/mmt

Multitrack Music Transformer

Primary LanguagePythonMIT LicenseMIT

Multitrack Music Transformer

Prerequisites

Set up development environment

We recommend using Conda. You can create the environment with the following command.

conda env create -f environment.yml

Preprocessing

Download the datasets

Please download the Symbolic orchestral database (SOD). You may also download in command line directly by wget https://qsdfo.github.io/LOP/database/SOD.zip.

We also support the following two datasets:

  • Lakh MIDI Dataset (LMD)
    • Download in command line directly via wget http://hog.ee.columbia.edu/craffel/lmd/lmd_full.tar.gz
  • SymphonyNet Dataset
    • Download in command line directly via gdown https://drive.google.com/u/0/uc?id=1j9Pvtzaq8k_QIPs8e2ikvCR-BusPluTb&export=download

Prepare the name list

Get a list of filenames for each dataset.

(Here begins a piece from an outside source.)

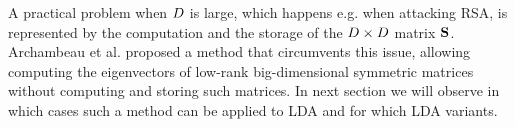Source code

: A practical problem when $D$ is large, which happens e.g. when attacking RSA, is represented by the computation and the storage of the $D\times D$ matrix $\textbf{S}$. Archambeau et al. \cite{TAprincipal} proposed a method that circumvents this issue, allowing computing the eigenvectors of low-rank big-dimensional symmetric matrices without computing and storing such matrices. In next section we will observe in which cases such a method can be applied to LDA and for which LDA variants.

find data/sod/SOD -type f -name *.mid -o -name *.xml | cut -c 14- > data/sod/original-names.txt

Note: Change the number in the cut command for different datasets.

Convert the data

Convert the MIDI and MusicXML files into MusPy files for processing.

python convert_sod.py

Note: You may enable multiprocessing via the -j {JOBS} option. For example, python convert_sod.py -j 10 will run the script with 10 jobs.

Extract the note list

Extract a list of notes from the MusPy JSON files.

python extract.py -d sod

Split training/validation/test sets

Split the processed data into training, validation and test sets.

python split.py -d sod

Training

Train a Multitrack Music Transformer model.

  • Absolute positional embedding (APE):

    python mtmt/train.py -d sod -o exp/sod/ape -g 0

  • Relative positional embedding (RPE):

    python mtmt/train.py -d sod -o exp/sod/rpe --no-abs_pos_emb --rel_pos_emb -g 0

  • No positional embedding (NPE):

    python mtmt/train.py -d sod -o exp/sod/npe --no-abs_pos_emb --no-rel_pos_emb -g 0

Please run python mtmt/train.py -h to see additional options.

Evaluation

Evaluate the trained model.

python mtmt/evaluate.py -d sod -o exp/sod/ape -ns 100 -g 0

Please run python mtmt/evaluate.py -h to see additional options.

Generation (inference)

Generate new samples using a trained model.

python mtmt/generate.py -d sod -o exp/sod/ape -g 0

Please run python mtmt/generate.py -h to see additional options.